Nolan Perroni, P.C., of North Chelmsford, Massachusetts (Peter J. Perroni on the brief and orally), for Claimants Represented by International Brotherhood of Electrical Workers, Local 2320, AFL-CIO.

Segal Roitman, LLP, of Boston, Massachusetts (James A.W. Shaw on the brief and orally), for Claimants Represented by Communications Workers of America, Local 1400.

Gordon J. MacDonald, attorney general (Laura E.B. Lombardi, senior assistant attorney general, on the brief and orally), for the New Hampshire Department of Employment Security.

LYNN, C.J.

The petitioners, Northern New England Telephone Operations, LLC and FairPoint Logistics, Inc. (hereinafter collectively "FairPoint"), appeal the final decision of the New Hampshire Department of Employment Security (NHES), claiming that it erred in rulings that: (1) upheld the decision of the commissioner of NHES to reopen the ruling of the appeal tribunal which found (a) certain unionized employees of FairPoint (claimants) were not entitled to collect unemployment benefits during the period they were on strike against the company because the strike resulted in a "stoppage of work" and (b) strike pay received by some of the workers constituted income deductible from their benefits; (2) affirmed a subsequent order of a second appeal tribunal which found that benefits were payable because the strike did not result in a stoppage of work; and (3) reversed the second tribunal's determination that strike pay was deductible from benefits. We reverse the appellate board's decision, reinstate in part the order of the first appeal tribunal, and find it unnecessary to address the issue of strike pay.

I

The record reflects the following pertinent facts. FairPoint is a regulated telecommunications company that provides voice and broadband internet services to residential, business, and wholesale customers throughout New Hampshire. The claimants are represented by two unions, the Communications Workers of America (CWA) and the International Brotherhood of Electrical Workers (IBEW). The collective bargaining agreements between FairPoint and the unions expired in August 2014. When negotiations failed to produce a new agreement, FairPoint implemented new terms and conditions of employment consistent with the final proposals it had made to the unions. This resulted in the unions implementing a strike in which approximately 650 New Hampshire union members ceased working. The strike lasted from October 17, 2014 to February 25, 2015. During this period, CWA workers who picketed or performed some other task on behalf of that union received strike pay.

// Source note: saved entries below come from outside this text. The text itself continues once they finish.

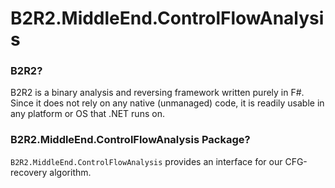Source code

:# B2R2.MiddleEnd.ControlFlowAnalysis

### B2R2?

B2R2 is a binary analysis and reversing framework written purely in F#. Since it
does not rely on any native (unmanaged) code, it is readily usable in any
platform or OS that .NET runs on.

### B2R2.MiddleEnd.ControlFlowAnalysis Package?

`B2R2.MiddleEnd.ControlFlowAnalysis` provides an interface for our CFG-recovery
algorithm.

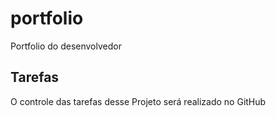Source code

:# portfolio
Portfolio do desenvolvedor

## Tarefas
O controle das tarefas desse Projeto será realizado no GitHub
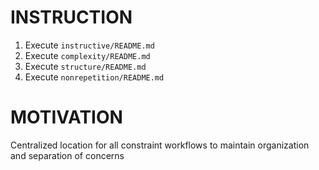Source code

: # INSTRUCTION
1. Execute `instructive/README.md`
2. Execute `complexity/README.md`
3. Execute `structure/README.md`
4. Execute `nonrepetition/README.md`

# MOTIVATION
Centralized location for all constraint workflows to maintain organization and separation of concerns
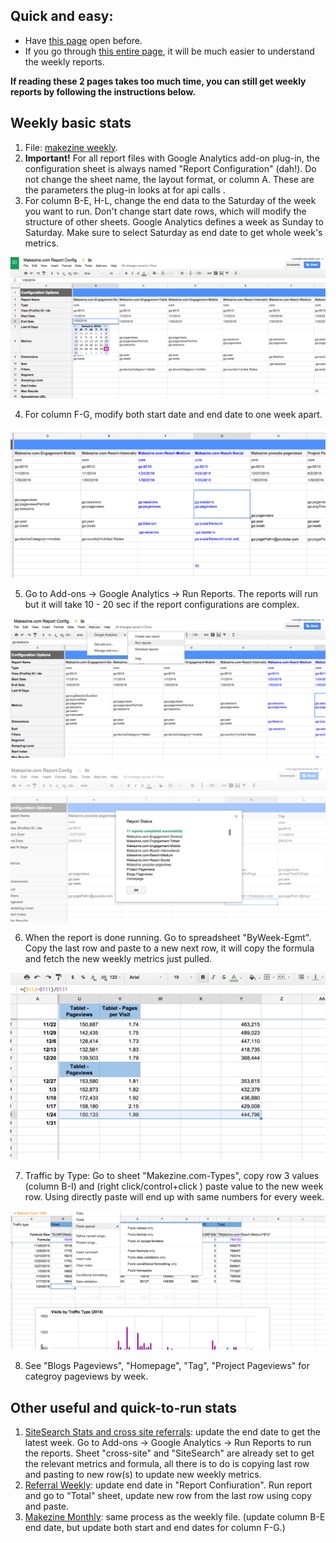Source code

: ## Quick and easy:
- Have [this page](https://developers.google.com/analytics/devguides/reporting/core/dimsmets) open before.
- If you go through [this entire page](https://developers.google.com/analytics/solutions/google-analytics-spreadsheet-add-on), it will be much easier to understand the weekly reports. 

__If reading these 2 pages takes too much time, you can still get weekly reports by following the instructions below.__

## Weekly basic stats
1. File: [makezine weekly](https://docs.google.com/a/makermedia.com/spreadsheets/d/1dCEGTst0NPtst_9jyjKjY6aymnB1fh1VQWKgDkeZfKI/edit?usp=sharing).
2. __Important!__ For all report files with Google Analytics add-on plug-in, the configuration sheet is always named "Report Configuration" (dah!). Do not change the sheet name, the layout format, or column A. These are the parameters the plug-in looks at for api calls .
3. For column B-E, H-L, change the end data to the Saturday of the week you want to run. Don't change start date rows, which will modify the structure of other sheets. Google Analytics defines a week as Sunday to Saturday. Make sure to select Saturday as end date to get whole week's metrics.

![W_ga1](https://github.com/noelleli/documentation/blob/master/GA/ga_graphs/W_ga1.png)

4. For column F-G, modify both start date and end date to one week apart.

![W_ga2](https://github.com/noelleli/documentation/blob/master/GA/ga_graphs/W_ga2.png)

5. Go to Add-ons -> Google Analytics -> Run Reports. The reports will run but it will take 10 - 20 sec if the report configurations are complex.  

![W_ga3](https://github.com/noelleli/documentation/blob/master/GA/ga_graphs/W_ga3.png)

![!W_ga4](https://github.com/noelleli/documentation/blob/master/GA/ga_graphs/W_ga4.png)

6. When the report is done running. Go to spreadsheet "ByWeek-Egmt". Copy the last row and paste to a new next row, it will copy the formula and fetch the new weekly metrics just pulled.

![W_ga5](https://github.com/noelleli/documentation/blob/master/GA/ga_graphs/W_ga5.png)

7. Traffic by Type: Go to sheet "Makezine.com-Types", copy row 3 values (column B-I) and (right click/control+click ) paste value to the new week row. Using directly paste will end up with same numbers for every week.

![W_ga6](https://github.com/noelleli/documentation/blob/master/GA/ga_graphs/W_ga6.png)

8. See "Blogs Pageviews", "Homepage", "Tag", "Project Pageviews" for categroy pageviews by week.

## Other useful and quick-to-run stats
1. [SiteSearch Stats and cross site referrals](https://docs.google.com/a/makermedia.com/spreadsheets/d/1CLD5rxFmec6JuO8T11Ux0yPVFrQbAkXsAYP3MQwnUr0/edit?usp=sharing): update the end date to get the latest week. Go to Add-ons -> Google Analytics -> Run Reports to run the reports. Sheet "cross-site" and "SiteSearch" are already set to get the relevant metrics and formula, all there is to do is copying last row and pasting to new row(s) to update new weekly metrics.
2. [Referral Weekly](https://docs.google.com/a/makermedia.com/spreadsheets/d/104eZdYM7C_h3J0oPQBGlkjRltronfRM2Gmq4LJa13G0/edit?usp=sharing): update end date in "Report Confiuration". Run report and go to "Total" sheet, update new row from the last row using copy and paste. 
3. [Makezine Monthly](https://docs.google.com/a/makermedia.com/spreadsheets/d/1p_z-Q9HLv2JSxpmXCz80oolWqDcI6vDN72gP2di9idU/edit?usp=sharing): same process as the weekly file. (update column B-E end date, but update both start and end dates for column F-G.)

The claimants applied for unemployment benefits for the period they were on strike. Certifying officers of NHES denied their claims on the grounds that their unemployment was due to a labor dispute that resulted in a "stoppage of work." See RSA 282-A:36 (2010) (stating that "[a] person shall be disqualified for benefits for any week with respect to which the commissioner finds that his or her total or partial unemployment is due to a stoppage of work which exists because of a labor dispute"). The claimants appealed these determinations to the appeal tribunal. See RSA 282-A:48 (2010).

Following a hearing, the appeal tribunal upheld the decisions of the certifying officers that the claimants were not entitled to benefits because the labor dispute between FairPoint and the unions resulted in a "stoppage of work." After observing that what constitutes a "stoppage of work" is unsettled in New Hampshire, the tribunal first concluded that there had been a "stoppage of work" within the meaning of RSA 282-A:36 because the claimants had elected to stop working as the result of a labor dispute. Alternatively, the tribunal determined that even if a "stoppage of work" required that there be "a substantial curtailment of the employer's business," the evidence established that this standard was satisfied. The tribunal also found that strike pay received by the CWA union members constituted deductible wages under RSA 282-A:14 (2010). See RSA 282-A:14, III(a) (stating "[a]n individual's maximum weekly benefit amount shall be reduced by all wages and earnings in excess of 30 percent ... of the individual's weekly benefit amount").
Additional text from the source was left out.